Photo du rédacteur: Melanie Frerichs-CigliMelanie Frerichs-Cigli

Dernière mise à jour : 21 août 2021

Musique de fin : "War Pigs"- Black Sabbath - Tous Droits Réservés

Licence d’exploitation LE-0017854


La dernière blague de l’arène politique, n’est-ce pas, c’est Trump, vexado, qui refuse d’aller effectuer sa visite officielle au Danemark, après que l’on ait traité par le mépris sa tentative de rachat du Groënland… Sauf que ce n’est pas franchement une blague et que ça met en lumière encore un peu plus à quel point la guerre qui vient est d’abord territoriale et impérialiste par nature.

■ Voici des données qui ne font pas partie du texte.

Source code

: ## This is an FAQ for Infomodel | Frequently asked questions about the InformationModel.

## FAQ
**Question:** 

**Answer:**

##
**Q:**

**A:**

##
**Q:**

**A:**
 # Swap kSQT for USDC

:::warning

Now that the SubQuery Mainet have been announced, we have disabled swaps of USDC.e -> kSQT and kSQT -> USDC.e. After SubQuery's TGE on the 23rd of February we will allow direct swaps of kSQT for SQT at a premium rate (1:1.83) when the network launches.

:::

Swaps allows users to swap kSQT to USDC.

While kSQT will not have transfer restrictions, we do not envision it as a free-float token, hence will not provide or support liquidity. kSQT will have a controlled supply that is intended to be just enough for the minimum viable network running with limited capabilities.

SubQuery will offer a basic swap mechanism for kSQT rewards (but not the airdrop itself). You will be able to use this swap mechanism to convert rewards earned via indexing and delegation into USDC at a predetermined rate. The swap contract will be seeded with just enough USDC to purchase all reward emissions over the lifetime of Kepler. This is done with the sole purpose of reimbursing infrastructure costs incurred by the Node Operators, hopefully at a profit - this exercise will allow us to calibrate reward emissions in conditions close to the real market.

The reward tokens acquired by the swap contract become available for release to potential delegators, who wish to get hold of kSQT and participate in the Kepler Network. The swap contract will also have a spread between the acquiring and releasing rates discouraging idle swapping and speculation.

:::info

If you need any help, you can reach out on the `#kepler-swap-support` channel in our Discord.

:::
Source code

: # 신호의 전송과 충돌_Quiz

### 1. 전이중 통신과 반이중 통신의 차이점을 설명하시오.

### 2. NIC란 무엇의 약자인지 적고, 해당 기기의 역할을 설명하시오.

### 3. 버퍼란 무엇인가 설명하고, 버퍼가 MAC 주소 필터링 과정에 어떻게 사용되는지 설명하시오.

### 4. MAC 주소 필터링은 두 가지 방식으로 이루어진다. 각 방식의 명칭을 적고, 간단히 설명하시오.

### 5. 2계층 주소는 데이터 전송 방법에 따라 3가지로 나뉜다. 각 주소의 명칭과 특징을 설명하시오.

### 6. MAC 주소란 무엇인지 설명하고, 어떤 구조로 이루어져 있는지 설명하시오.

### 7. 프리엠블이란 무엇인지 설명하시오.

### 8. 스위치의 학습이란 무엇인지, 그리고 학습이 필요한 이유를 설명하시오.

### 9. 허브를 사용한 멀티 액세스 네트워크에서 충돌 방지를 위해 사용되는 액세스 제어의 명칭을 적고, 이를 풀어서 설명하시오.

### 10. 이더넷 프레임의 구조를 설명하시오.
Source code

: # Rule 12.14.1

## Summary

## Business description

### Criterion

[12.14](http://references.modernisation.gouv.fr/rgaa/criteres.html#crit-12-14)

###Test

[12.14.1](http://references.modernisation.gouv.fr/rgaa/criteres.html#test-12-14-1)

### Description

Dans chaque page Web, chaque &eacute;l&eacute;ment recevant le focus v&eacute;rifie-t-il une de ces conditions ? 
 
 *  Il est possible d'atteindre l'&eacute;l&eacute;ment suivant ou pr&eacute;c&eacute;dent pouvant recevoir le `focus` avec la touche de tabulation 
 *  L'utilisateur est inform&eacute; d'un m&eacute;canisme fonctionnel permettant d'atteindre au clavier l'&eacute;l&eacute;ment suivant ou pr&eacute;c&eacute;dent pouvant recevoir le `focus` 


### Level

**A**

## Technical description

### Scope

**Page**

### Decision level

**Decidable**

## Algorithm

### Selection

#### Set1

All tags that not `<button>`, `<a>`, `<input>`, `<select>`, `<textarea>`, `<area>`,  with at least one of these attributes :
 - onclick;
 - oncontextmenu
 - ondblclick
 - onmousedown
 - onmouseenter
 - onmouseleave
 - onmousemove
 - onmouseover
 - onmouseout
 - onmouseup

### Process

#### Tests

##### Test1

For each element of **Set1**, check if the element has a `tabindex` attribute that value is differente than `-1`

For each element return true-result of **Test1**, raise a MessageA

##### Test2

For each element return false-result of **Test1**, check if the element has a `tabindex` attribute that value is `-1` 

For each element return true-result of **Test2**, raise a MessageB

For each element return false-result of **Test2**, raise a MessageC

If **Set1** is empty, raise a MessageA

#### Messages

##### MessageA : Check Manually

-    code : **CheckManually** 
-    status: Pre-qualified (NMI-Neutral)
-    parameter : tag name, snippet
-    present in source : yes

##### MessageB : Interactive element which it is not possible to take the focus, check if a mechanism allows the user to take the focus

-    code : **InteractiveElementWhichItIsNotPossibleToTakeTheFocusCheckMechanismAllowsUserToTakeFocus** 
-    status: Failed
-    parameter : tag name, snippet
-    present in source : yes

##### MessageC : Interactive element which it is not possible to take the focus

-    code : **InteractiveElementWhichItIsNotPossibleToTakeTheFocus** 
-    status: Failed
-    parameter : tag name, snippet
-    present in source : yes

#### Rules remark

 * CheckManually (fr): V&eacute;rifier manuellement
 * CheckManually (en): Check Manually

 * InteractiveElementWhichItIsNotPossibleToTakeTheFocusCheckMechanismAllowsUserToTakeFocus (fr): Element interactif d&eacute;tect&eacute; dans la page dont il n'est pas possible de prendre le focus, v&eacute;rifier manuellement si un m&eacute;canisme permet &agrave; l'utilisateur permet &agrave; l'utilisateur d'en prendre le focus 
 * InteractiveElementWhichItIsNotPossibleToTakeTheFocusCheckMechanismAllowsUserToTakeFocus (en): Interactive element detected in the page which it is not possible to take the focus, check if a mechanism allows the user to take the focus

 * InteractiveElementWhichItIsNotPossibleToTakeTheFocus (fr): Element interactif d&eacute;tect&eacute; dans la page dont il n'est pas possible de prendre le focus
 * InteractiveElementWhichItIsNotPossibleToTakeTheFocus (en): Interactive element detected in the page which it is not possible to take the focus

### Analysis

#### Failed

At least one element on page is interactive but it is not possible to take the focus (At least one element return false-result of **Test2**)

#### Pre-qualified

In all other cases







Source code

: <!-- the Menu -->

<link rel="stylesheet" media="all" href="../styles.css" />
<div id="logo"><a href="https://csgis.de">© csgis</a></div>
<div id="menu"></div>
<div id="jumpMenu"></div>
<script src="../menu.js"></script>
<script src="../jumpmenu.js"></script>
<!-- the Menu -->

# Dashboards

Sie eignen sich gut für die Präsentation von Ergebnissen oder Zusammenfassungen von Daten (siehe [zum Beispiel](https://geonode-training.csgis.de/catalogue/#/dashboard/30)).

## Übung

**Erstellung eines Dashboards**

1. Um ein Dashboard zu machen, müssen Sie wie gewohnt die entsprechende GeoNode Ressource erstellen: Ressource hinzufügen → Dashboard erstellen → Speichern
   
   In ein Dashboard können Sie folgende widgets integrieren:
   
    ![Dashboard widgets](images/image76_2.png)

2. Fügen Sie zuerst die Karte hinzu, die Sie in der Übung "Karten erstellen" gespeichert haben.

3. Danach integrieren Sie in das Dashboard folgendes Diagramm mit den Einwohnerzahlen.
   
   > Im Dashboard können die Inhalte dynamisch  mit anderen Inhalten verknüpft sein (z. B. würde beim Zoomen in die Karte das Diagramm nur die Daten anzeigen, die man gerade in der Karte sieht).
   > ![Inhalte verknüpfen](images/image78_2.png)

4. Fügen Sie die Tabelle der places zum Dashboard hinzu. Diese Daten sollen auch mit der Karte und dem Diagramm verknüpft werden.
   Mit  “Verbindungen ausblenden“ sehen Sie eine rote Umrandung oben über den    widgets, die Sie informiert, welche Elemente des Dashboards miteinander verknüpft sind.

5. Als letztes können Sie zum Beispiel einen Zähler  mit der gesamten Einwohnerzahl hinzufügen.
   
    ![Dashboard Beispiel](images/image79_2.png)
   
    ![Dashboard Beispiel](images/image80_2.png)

Alors, c’est une considération qui peut a priori prendre au dépourvu, d’où le ton de blague, tant le monde a connu de morcellements de territoires un peu partout sur la planète depuis l’effondrement de l’URSS, que ce soit évidemment en Europe, mais aussi en Afrique, où les guerres territoriales étaient essentiellement civiles et pouvaient mener à partition. De même, dans les pays «développés», la mise en place de structures supranationales a poussé à une délégitimation progressive de l’état, au profit de l’idée d’une gouvernance de principe neutre, caractérisée par la «transparence», exécutée par des instances locales seules à même de comprendre les spécificités régionales. Dès lors, multiplication des revendications d’autonomie régionale, voire d’indépendance... Le Groënland entre d’ailleurs dans cette case, qui bénéficie de structures d’autonomie de plus en plus poussées vis-à-vis du Dannemark, assurant à la population locale, assez réduite, un meilleur contrôle sur ses ressources et son avenir politique. On aurait donc pu penser que les velléités d’expansionisme direct était limitées par la mondialisation et que la dissolution provoquée en grande partie par cette victoire du libéralisme sur le bloc de l’Est était plus ou moins définitive.


Néanmoins, depuis au moins le Printemps Arabe, un parfum de guerre froide réveille un peu tout le monde, ou tout du moins le grand public. Bien sûr, la Crimée, avec Poutine a signé le retour clair de la guerre territoriale d’expansion. Mais même la résistance turque aux plans des alliés durant la guerre de Syrie, le soft power que la Turquie déploie vis-à-vis du monde arabe, imposant une vision d’un Empire Ottoman fier et peut-être encore plus puissant que l’Europe dont il a presque fait son jouet, n’est-ce pas, a de quoi interpeller… Et la Chine, dont on voit à quel point ses désirs de réunification totale avec Hong-Kong, mais aussi Taïwan peuvent la mener loin, tandis qu’elle n’est pas prête de lâcher les îles qu’elle conteste au Japon… Lequel, de son côté, renonce à sa constitution pacifique et se réarme à toute vitesse. Les Etats-Unis, qui se referment sur eux-mêmes tout en voulant déployer leur puissance militaire partout, les Corées qui se rapprochent, La Grande-Bretagne, qui Brexit, etc. Oui, le souverainisme revient en maître et avec lui, les contestations territoriales expansionistes. D’ailleurs, dans tous les pays, le paysage politique est de nouveau fagocité par la bataille idéologique entre conservatisme souverainiste et libéralisme impérialiste par nature et voie d’économie.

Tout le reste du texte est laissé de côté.